Text und Fotos: Axel Scheibe
„Seht mal da hinten, ein BMW“, Mister Chu, der vietnamesische Begleiter der Radlertruppe zeigt übers Reisfeld. Verschmitzt lächelnd nimmt er zur Kenntnis, dass seine Gäste weit und breit nicht das finden, was sie unter einem PS-starken Auto deutscher Produktion verstehen. „Da am Feldrand“, lachend hilft er ihnen weiter, „der Bauer Mit Wasserbüffel. Da sind unsere BMWs hier. Davon werden wir im Verlauf unserer Reise noch einige treffen.“
„BMW“ – Bauer mit Büffel
Seit zwei Tagen sind die Touristen in der Halong Bucht unterwegs. Nicht mit modernen Reisebussen und nicht an Bord eines der großen Kreuzfahrtschiffe, die Vietnam immer mehr in ihre Tourenpläne einbeziehen. Und bei weitem fehlen ihnen die PS, die schon ein BMW kleiner Bauart auf die Straße bringt. Sie sind mit Fahrrädern auf Tour. So nah an Land und Leuten, wie sonst kaum möglich. Und auch ihr gemütliches Heim auf dem Wasser, eine 6 Jahre alte Dschunke von Bai Tho Cruises, bringt es gerade mal auf schlappe 130 PS, die der japanische Dieselmotor auf die Schiffsschraube überträgt. 13 zweckmäßige Kabinen. 34 m in der Länge und 7 m breit, so die Maße des gemütlich über die Bucht tuckernden Gefährts, das Kapitän Nguyen Qui Thau souverän durch das Felslabyrinth der Halong Bucht steuert.

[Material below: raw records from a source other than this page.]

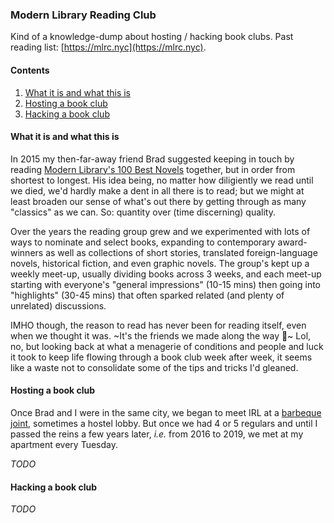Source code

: ### Modern Library Reading Club

Kind of a knowledge-dump about hosting / hacking book clubs. Past reading list: [https://mlrc.nyc](https://mlrc.nyc).

#### Contents

1. [What it is and what this is](https://github.com/slackwing/feathers/tree/master/03%20-%20Modern%20Library%20Reading%20Club#what-it-is-and-what-this-is)
1. [Hosting a book club](https://github.com/slackwing/feathers/tree/master/03%20-%20Modern%20Library%20Reading%20Club#hosting-a-book-club)
1. [Hacking a book club](https://github.com/slackwing/feathers/tree/master/03%20-%20Modern%20Library%20Reading%20Club#hacking-a-book-club)

#### What it is and what this is

In 2015 my then-far-away friend Brad suggested keeping in touch by reading [Modern Library's 100 Best Novels](http://www.modernlibrary.com/top-100/100-best-novels/) together, but in order from shortest to longest. His idea being, no matter how diligiently we read until we died, we'd hardly make a dent in all there is to read; but we might at least broaden our sense of what's out there by getting through as many "classics" as we can. So: quantity over (time discerning) quality.

Over the years the reading group grew and we experimented with lots of ways to nominate and select books, expanding to contemporary award-winners as well as collections of short stories, translated foreign-language novels, historical fiction, and even graphic novels. The group's kept up a weekly meet-up, usually dividing books across 3 weeks, and each meet-up starting with everyone's "general impressions" (10-15 mins) then going into "highlights" (30-45 mins) that often sparked related (and plenty of unrelated) discussions. 

IMHO though, the reason to read has never been for reading itself, even when we thought it was. ~It's the friends we made along the way 🌈~ Lol, no, but looking back at what a menagerie of conditions and people and luck it took to keep life flowing through a book club week after week, it seems like a waste not to consolidate some of the tips and tricks I'd gleaned.

#### Hosting a book club

Once Brad and I were in the same city, we began to meet IRL at a [barbeque joint](https://www.yelp.com/biz/john-brown-smokehouse-long-island-city-3), sometimes a hostel lobby. But once we had 4 or 5 regulars and until I passed the reins a few years later, _i.e._ from 2016 to 2019, we met at my apartment every Tuesday.

_TODO_

#### Hacking a book club

_TODO_
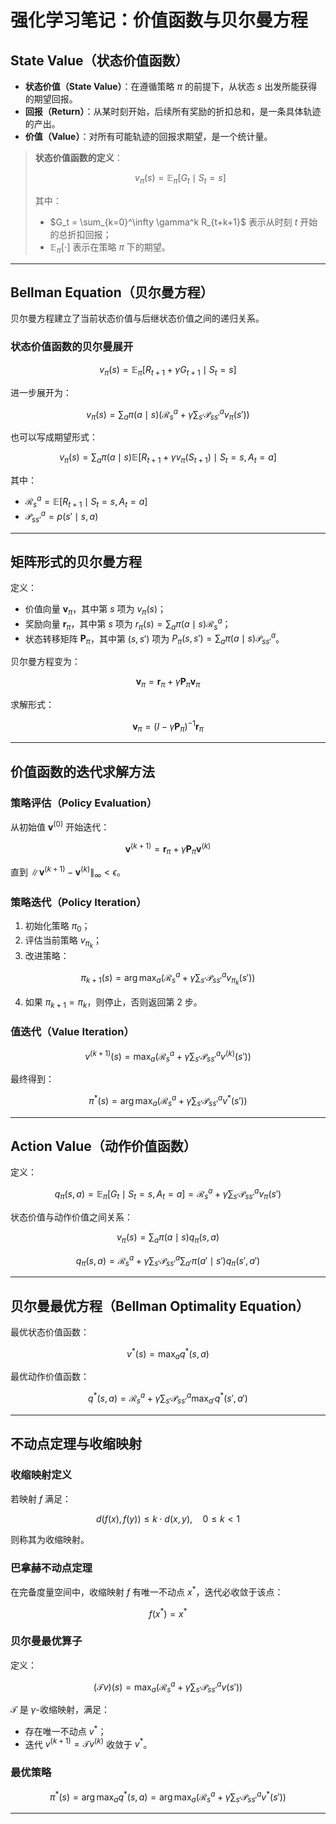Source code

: # 强化学习笔记：价值函数与贝尔曼方程

## State Value（状态价值函数）

- **状态价值（State Value）**：在遵循策略 $\pi$ 的前提下，从状态 $s$ 出发所能获得的期望回报。
- **回报（Return）**：从某时刻开始，后续所有奖励的折扣总和，是一条具体轨迹的产出。
- **价值（Value）**：对所有可能轨迹的回报求期望，是一个统计量。

> **状态价值函数的定义**：
> 
> $$v_\pi(s) = \mathbb{E}_\pi \left[ G_t \mid S_t = s \right]$$
> 
> 其中：
> - $G_t = \sum_{k=0}^\infty \gamma^k R_{t+k+1}$ 表示从时刻 $t$ 开始的总折扣回报；
> - $\mathbb{E}_\pi[\cdot]$ 表示在策略 $\pi$ 下的期望。

---

## Bellman Equation（贝尔曼方程）

贝尔曼方程建立了当前状态价值与后继状态价值之间的递归关系。

### 状态价值函数的贝尔曼展开

$$
v_\pi(s) = \mathbb{E}_\pi \left[ R_{t+1} + \gamma G_{t+1} \mid S_t = s \right]
$$

进一步展开为：

$$
v_\pi(s) = \sum_a \pi(a \mid s) \left( \mathcal{R}_s^a + \gamma \sum_{s'} \mathcal{P}_{ss'}^a v_\pi(s') \right)
$$

也可以写成期望形式：

$$
v_\pi(s) = \sum_a \pi(a \mid s) \mathbb{E} \left[ R_{t+1} + \gamma v_\pi(S_{t+1}) \mid S_t = s, A_t = a \right]
$$

其中：
- $\mathcal{R}_s^a = \mathbb{E}[R_{t+1} \mid S_t = s, A_t = a]$
- $\mathcal{P}_{ss'}^a = p(s' \mid s, a)$

---

## 矩阵形式的贝尔曼方程

定义：
- 价值向量 $\mathbf{v}_\pi$，其中第 $s$ 项为 $v_\pi(s)$；
- 奖励向量 $\mathbf{r}_\pi$，其中第 $s$ 项为 $r_\pi(s) = \sum_a \pi(a \mid s) \mathcal{R}_s^a$；
- 状态转移矩阵 $\mathbf{P}_\pi$，其中第 $(s, s')$ 项为 $P_\pi(s, s') = \sum_a \pi(a \mid s) \mathcal{P}_{ss'}^a$。

贝尔曼方程变为：

$$
\mathbf{v}_\pi = \mathbf{r}_\pi + \gamma \mathbf{P}_\pi \mathbf{v}_\pi
$$

求解形式：

$$
\mathbf{v}_\pi = (I - \gamma \mathbf{P}_\pi)^{-1} \mathbf{r}_\pi
$$

---

## 价值函数的迭代求解方法

### 策略评估（Policy Evaluation）

从初始值 $\mathbf{v}^{(0)}$ 开始迭代：

$$
\mathbf{v}^{(k+1)} = \mathbf{r}_\pi + \gamma \mathbf{P}_\pi \mathbf{v}^{(k)}
$$

直到 $\| \mathbf{v}^{(k+1)} - \mathbf{v}^{(k)} \|_\infty < \epsilon$。

### 策略迭代（Policy Iteration）

1. 初始化策略 $\pi_0$；
2. 评估当前策略 $v_{\pi_k}$；
3. 改进策略：

$$
\pi_{k+1}(s) = \arg\max_a \left( \mathcal{R}_s^a + \gamma \sum_{s'} \mathcal{P}_{ss'}^a v_{\pi_k}(s') \right)
$$

4. 如果 $\pi_{k+1} = \pi_k$，则停止，否则返回第 2 步。

### 值迭代（Value Iteration）

$$
v^{(k+1)}(s) = \max_a \left( \mathcal{R}_s^a + \gamma \sum_{s'} \mathcal{P}_{ss'}^a v^{(k)}(s') \right)
$$

最终得到：

$$
\pi^*(s) = \arg\max_a \left( \mathcal{R}_s^a + \gamma \sum_{s'} \mathcal{P}_{ss'}^a v^*(s') \right)
$$

---

## Action Value（动作价值函数）

定义：

$$
q_\pi(s, a) = \mathbb{E}_\pi \left[ G_t \mid S_t = s, A_t = a \right] = \mathcal{R}_s^a + \gamma \sum_{s'} \mathcal{P}_{ss'}^a v_\pi(s')
$$

状态价值与动作价值之间关系：

$$
v_\pi(s) = \sum_a \pi(a \mid s) q_\pi(s, a)
$$

$$
q_\pi(s, a) = \mathcal{R}_s^a + \gamma \sum_{s'} \mathcal{P}_{ss'}^a \sum_{a'} \pi(a' \mid s') q_\pi(s', a')
$$

---

## 贝尔曼最优方程（Bellman Optimality Equation）

最优状态价值函数：

$$
v^*(s) = \max_a q^*(s, a)
$$

最优动作价值函数：

$$
q^*(s, a) = \mathcal{R}_s^a + \gamma \sum_{s'} \mathcal{P}_{ss'}^a \max_{a'} q^*(s', a')
$$

---

## 不动点定理与收缩映射

### 收缩映射定义

若映射 $f$ 满足：

$$
d(f(x), f(y)) \leq k \cdot d(x, y),\quad 0 \leq k < 1
$$

则称其为收缩映射。

### 巴拿赫不动点定理

在完备度量空间中，收缩映射 $f$ 有唯一不动点 $x^*$，迭代必收敛于该点：

$$
f(x^*) = x^*
$$

### 贝尔曼最优算子

定义：

$$
(\mathcal{T}v)(s) = \max_a \left( \mathcal{R}_s^a + \gamma \sum_{s'} \mathcal{P}_{ss'}^a v(s') \right)
$$

$\mathcal{T}$ 是 $\gamma$-收缩映射，满足：

- 存在唯一不动点 $v^*$；
- 迭代 $v^{(k+1)} = \mathcal{T}v^{(k)}$ 收敛于 $v^*$。

### 最优策略

$$
\pi^*(s) = \arg\max_a q^*(s, a) = \arg\max_a \left( \mathcal{R}_s^a + \gamma \sum_{s'} \mathcal{P}_{ss'}^a v^*(s') \right)
$$

---

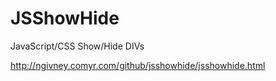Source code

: # JSShowHide
JavaScript/CSS Show/Hide DIVs

http://ngivney.comyr.com/github/jsshowhide/jsshowhide.html
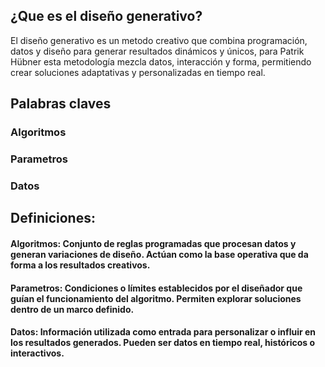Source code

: ## ¿Que es el diseño generativo?
El diseño generativo es un metodo creativo que combina programación, datos y diseño para generar resultados dinámicos y únicos, para Patrik Hübner esta metodología mezcla datos, interacción y forma, permitiendo crear soluciones adaptativas y personalizadas en tiempo real.
## Palabras claves
### Algoritmos
### Parametros
### Datos
## Definiciones:
#### Algoritmos: Conjunto de reglas programadas que procesan datos y generan variaciones de diseño. Actúan como la base operativa que da forma a los resultados creativos.
#### Parametros: Condiciones o límites establecidos por el diseñador que guían el funcionamiento del algoritmo. Permiten explorar soluciones dentro de un marco definido.
#### Datos: Información utilizada como entrada para personalizar o influir en los resultados generados. Pueden ser datos en tiempo real, históricos o interactivos.
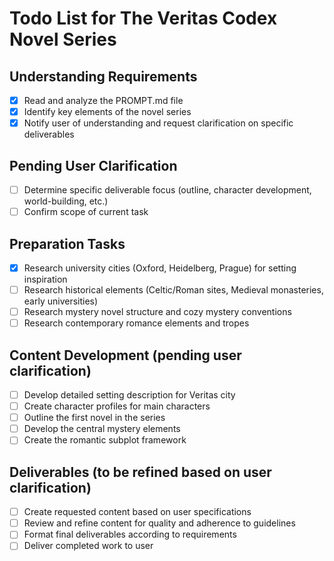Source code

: # Todo List for The Veritas Codex Novel Series

## Understanding Requirements
- [x] Read and analyze the PROMPT.md file
- [x] Identify key elements of the novel series
- [x] Notify user of understanding and request clarification on specific deliverables

## Pending User Clarification
- [ ] Determine specific deliverable focus (outline, character development, world-building, etc.)
- [ ] Confirm scope of current task

## Preparation Tasks
- [x] Research university cities (Oxford, Heidelberg, Prague) for setting inspiration
- [ ] Research historical elements (Celtic/Roman sites, Medieval monasteries, early universities)
- [ ] Research mystery novel structure and cozy mystery conventions
- [ ] Research contemporary romance elements and tropes

## Content Development (pending user clarification)
- [ ] Develop detailed setting description for Veritas city
- [ ] Create character profiles for main characters
- [ ] Outline the first novel in the series
- [ ] Develop the central mystery elements
- [ ] Create the romantic subplot framework

## Deliverables (to be refined based on user clarification)
- [ ] Create requested content based on user specifications
- [ ] Review and refine content for quality and adherence to guidelines
- [ ] Format final deliverables according to requirements
- [ ] Deliver completed work to user
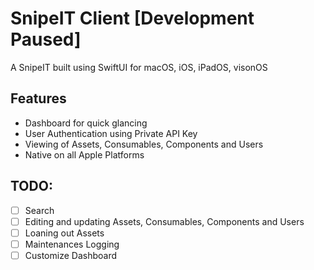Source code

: # SnipeIT Client [Development Paused]

A SnipeIT built using SwiftUI for macOS, iOS, iPadOS, visonOS 

## Features
- Dashboard for quick glancing
- User Authentication using Private API Key
- Viewing of Assets, Consumables, Components and Users
- Native on all Apple Platforms


## TODO:
- [ ] Search
- [ ] Editing and updating Assets, Consumables, Components and Users
- [ ] Loaning out Assets
- [ ] Maintenances Logging
- [ ] Customize Dashboard
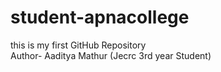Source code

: # student-apnacollege
this is my first GitHub Repository 
<br>
Author- Aaditya Mathur (Jecrc 3rd year Student)
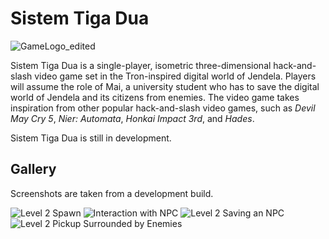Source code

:# Sistem Tiga Dua
![GameLogo_edited](https://github.com/user-attachments/assets/e6b1a650-ffef-4615-803b-9c2e3f8611b3)

Sistem Tiga Dua is a single-player, isometric three-dimensional hack-and-slash video game set in the Tron-inspired digital world of Jendela. Players will assume the role of Mai, a university student who has to save the digital world of Jendela and its citizens from enemies. The video game takes inspiration from other popular hack-and-slash video games, such as _Devil May Cry 5_, _Nier: Automata_, _Honkai Impact 3rd_, and _Hades_.

Sistem Tiga Dua is still in development.

## Gallery
Screenshots are taken from a development build.

![Level 2 Spawn](https://github.com/user-attachments/assets/79ef7f33-b258-4490-90fa-f964fbc6e904)
![Interaction with NPC](https://github.com/user-attachments/assets/9296aaec-7560-4a26-80e0-944fd84552fb)
![Level 2 Saving an NPC](https://github.com/user-attachments/assets/b54bc4f4-8954-4599-bd45-1156dadd1496)
![Level 2 Pickup Surrounded by Enemies](https://github.com/user-attachments/assets/40944cfe-c8e6-4e2c-bf55-f8f7e1ec89b8)
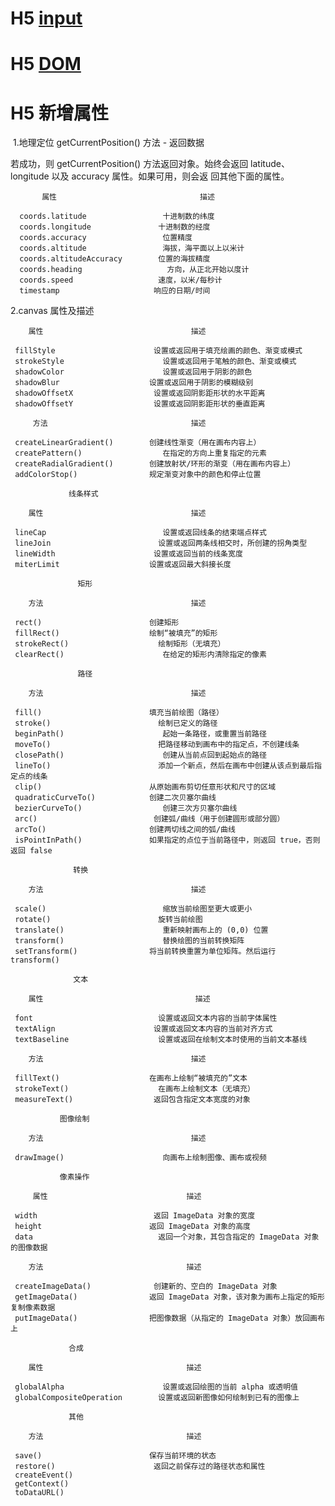 # H5 [input](https://github.com/BellQ/H5/tree/master/input)

# H5 [DOM](https://github.com/BellQ/H5/tree/master/DOM)

# H5 新增属性
  1.地理定位
  getCurrentPosition() 方法 - 返回数据
  
  若成功，则 getCurrentPosition() 方法返回对象。始终会返回 latitude、longitude 以及 accuracy 属性。如果可用，则会返   回其他下面的属性。
  
           属性	                             描述
  
      coords.latitude	              十进制数的纬度
      coords.longitude	             十进制数的经度
      coords.accuracy	              位置精度
      coords.altitude	              海拔，海平面以上以米计
      coords.altitudeAccuracy     	 位置的海拔精度
      coords.heading	               方向，从正北开始以度计
      coords.speed	                 速度，以米/每秒计
      timestamp                    	响应的日期/时间

 2.canvas 属性及描述
 
        属性	                               描述
   
     fillStyle	                    设置或返回用于填充绘画的颜色、渐变或模式
     strokeStyle	                  设置或返回用于笔触的颜色、渐变或模式
     shadowColor	                  设置或返回用于阴影的颜色
     shadowBlur	                   设置或返回用于阴影的模糊级别
     shadowOffsetX	                设置或返回阴影距形状的水平距离
     shadowOffsetY	                设置或返回阴影距形状的垂直距离
 
         方法	                               描述
   
     createLinearGradient()	       创建线性渐变（用在画布内容上）
     createPattern()	              在指定的方向上重复指定的元素
     createRadialGradient()	       创建放射状/环形的渐变（用在画布内容上）
     addColorStop()	               规定渐变对象中的颜色和停止位置
 
                 线条样式
                 
        属性	                               描述
   
     lineCap	                      设置或返回线条的结束端点样式
     lineJoin	                     设置或返回两条线相交时，所创建的拐角类型
     lineWidth	                    设置或返回当前的线条宽度
     miterLimit	                   设置或返回最大斜接长度
 
                   矩形
                   
        方法	                               描述
   
     rect()	                       创建矩形
     fillRect()	                   绘制“被填充”的矩形
     strokeRect()	                 绘制矩形（无填充）
     clearRect()	                  在给定的矩形内清除指定的像素
 
                   路径
                    
        方法	                               描述
   
     fill()	                       填充当前绘图（路径）
     stroke()	                     绘制已定义的路径
     beginPath()	                  起始一条路径，或重置当前路径
     moveTo()	                     把路径移动到画布中的指定点，不创建线条
     closePath()	                  创建从当前点回到起始点的路径
     lineTo()	                     添加一个新点，然后在画布中创建从该点到最后指定点的线条
     clip()	                       从原始画布剪切任意形状和尺寸的区域
     quadraticCurveTo()	           创建二次贝塞尔曲线
     bezierCurveTo()	              创建三次方贝塞尔曲线
     arc()	                        创建弧/曲线（用于创建圆形或部分圆）
     arcTo()                       创建两切线之间的弧/曲线
     isPointInPath()               如果指定的点位于当前路径中，则返回 true，否则返回 false
 
                  转换
                  
        方法	                               描述
   
     scale()	                      缩放当前绘图至更大或更小
     rotate()	                     旋转当前绘图
     translate()	                  重新映射画布上的 (0,0) 位置
     transform()	                  替换绘图的当前转换矩阵
     setTransform()	               将当前转换重置为单位矩阵。然后运行 transform()
 
                  文本
                  
        属性                               	描述
   
     font	                         设置或返回文本内容的当前字体属性
     textAlign	                    设置或返回文本内容的当前对齐方式
     textBaseline	                 设置或返回在绘制文本时使用的当前文本基线
 
        方法	                               描述
   
     fillText()	                   在画布上绘制“被填充的”文本
     strokeText()	                 在画布上绘制文本（无填充）
     measureText()	                返回包含指定文本宽度的对象
 
               图像绘制
               
        方法	                               描述
   
     drawImage()	                  向画布上绘制图像、画布或视频
 
               像素操作
               
         属性	                              描述
    
     width	                        返回 ImageData 对象的宽度
     height	                       返回 ImageData 对象的高度
     data	                         返回一个对象，其包含指定的 ImageData 对象的图像数据
 
        方法	                              描述
    
     createImageData()	            创建新的、空白的 ImageData 对象
     getImageData()	               返回 ImageData 对象，该对象为画布上指定的矩形复制像素数据
     putImageData()	               把图像数据（从指定的 ImageData 对象）放回画布上
 
                 合成
                
        属性	                              描述

     globalAlpha	                  设置或返回绘图的当前 alpha 或透明值
     globalCompositeOperation	     设置或返回新图像如何绘制到已有的图像上
 
                 其他
                
        方法	                              描述
    
     save()	                       保存当前环境的状态
     restore()	                    返回之前保存过的路径状态和属性
     createEvent()	 
     getContext()	 
     toDataURL()	
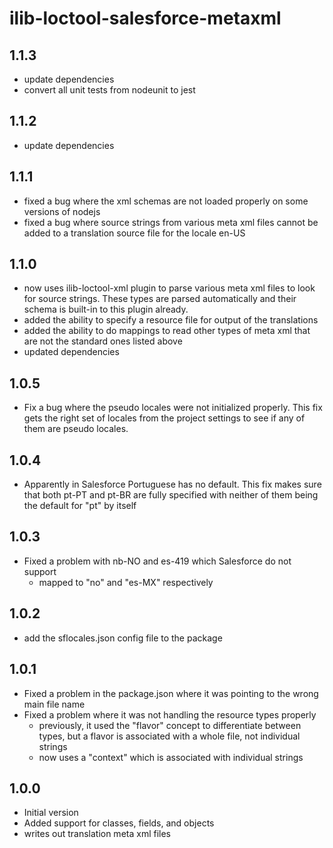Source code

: # ilib-loctool-salesforce-metaxml

## 1.1.3

-   update dependencies
-   convert all unit tests from nodeunit to jest

## 1.1.2

-   update dependencies

## 1.1.1

-   fixed a bug where the xml schemas are not loaded properly on some versions
    of nodejs
-   fixed a bug where source strings from various meta xml files cannot be added
    to a translation source file for the locale en-US

## 1.1.0

-   now uses ilib-loctool-xml plugin to parse various meta xml files to look for
    source strings. These types are parsed automatically and their schema is
    built-in to this plugin already.
-   added the ability to specify a resource file for output of the translations
-   added the ability to do mappings to read other types of meta xml that
    are not the standard ones listed above
-   updated dependencies

## 1.0.5

-   Fix a bug where the pseudo locales were not initialized properly.
    This fix gets the right set of locales from the project settings to
    see if any of them are pseudo locales.

## 1.0.4

-   Apparently in Salesforce Portuguese has no default. This fix makes sure that
    both pt-PT and pt-BR are fully specified with neither of them being the default
    for "pt" by itself

## 1.0.3

-   Fixed a problem with nb-NO and es-419 which Salesforce do not support
    -   mapped to "no" and "es-MX" respectively

## 1.0.2

-   add the sflocales.json config file to the package

## 1.0.1

-   Fixed a problem in the package.json where it was pointing to the wrong main file name
-   Fixed a problem where it was not handling the resource types properly
    -   previously, it used the "flavor" concept to differentiate between types,
        but a flavor is associated with a whole file, not individual strings
    -   now uses a "context" which is associated with individual strings

## 1.0.0

-   Initial version
-   Added support for classes, fields, and objects
-   writes out translation meta xml files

Schwimmendes Hotel in der Halong Bucht
Als Teil des UNESCO Welterbes macht die Bucht ihrem guten Ruf alle Ehre. Wenn auch Sonnenstrahlen hier eher seltene Gastgeber sind, so geht im Dunst des schwächer werdenden Tageslichts eine fast bedrückende Mystik von ihr aus.
Die Halong Bucht
Die erste Tour per Rad auf der Van Dong Insel (1) hat den Radlern, eine bunt gemischte Truppe aus Neuseeländern, Kanadiern, Briten, Schweizern, Österreichern und Deutschen, nicht nur die erste Begegnung mit einem vietnamesischen „BMW“ beschert, sondern Eindrücke, die so wohl kaum erwartet wurden. Überall wo die Langnasen mit ihren Mountain Bikes hinkamen, und das sollte sich auch in der Zukunft kaum ändernd, sorgen sie für Aufsehen. Kinder kommen lachend gerannt und staunen, die Erwachsenen am Straßenrand grüßen und winken. Es ist nicht alltäglich, dass Touristen auf dem Drahtesel durch ihre Dörfer radeln. Für die Vietnamesen ist das Fahrrad, neben dem Moped freilich, ein ganz wichtiges Fortbewegungsmittel im Alltag. Damit fährt man zur Schule, zur Arbeit auf dem Feld oder ganz einfach zum Einkauf ins Nachbardorf – doch so einfach nur zum Spaß mit dem Fahrrad durch die Landschaft radeln, das ist ihnen eher fremd. Kein Wunder also, dass die Schüler der kleinen Dorfschule am Rande der Strecke ebenso neugierig auf die Besucher aus der Ferne sind, wie die Kinder des Kindergartens, der zur nächsten Zwischenstation auf dem Weg über die Insel wird.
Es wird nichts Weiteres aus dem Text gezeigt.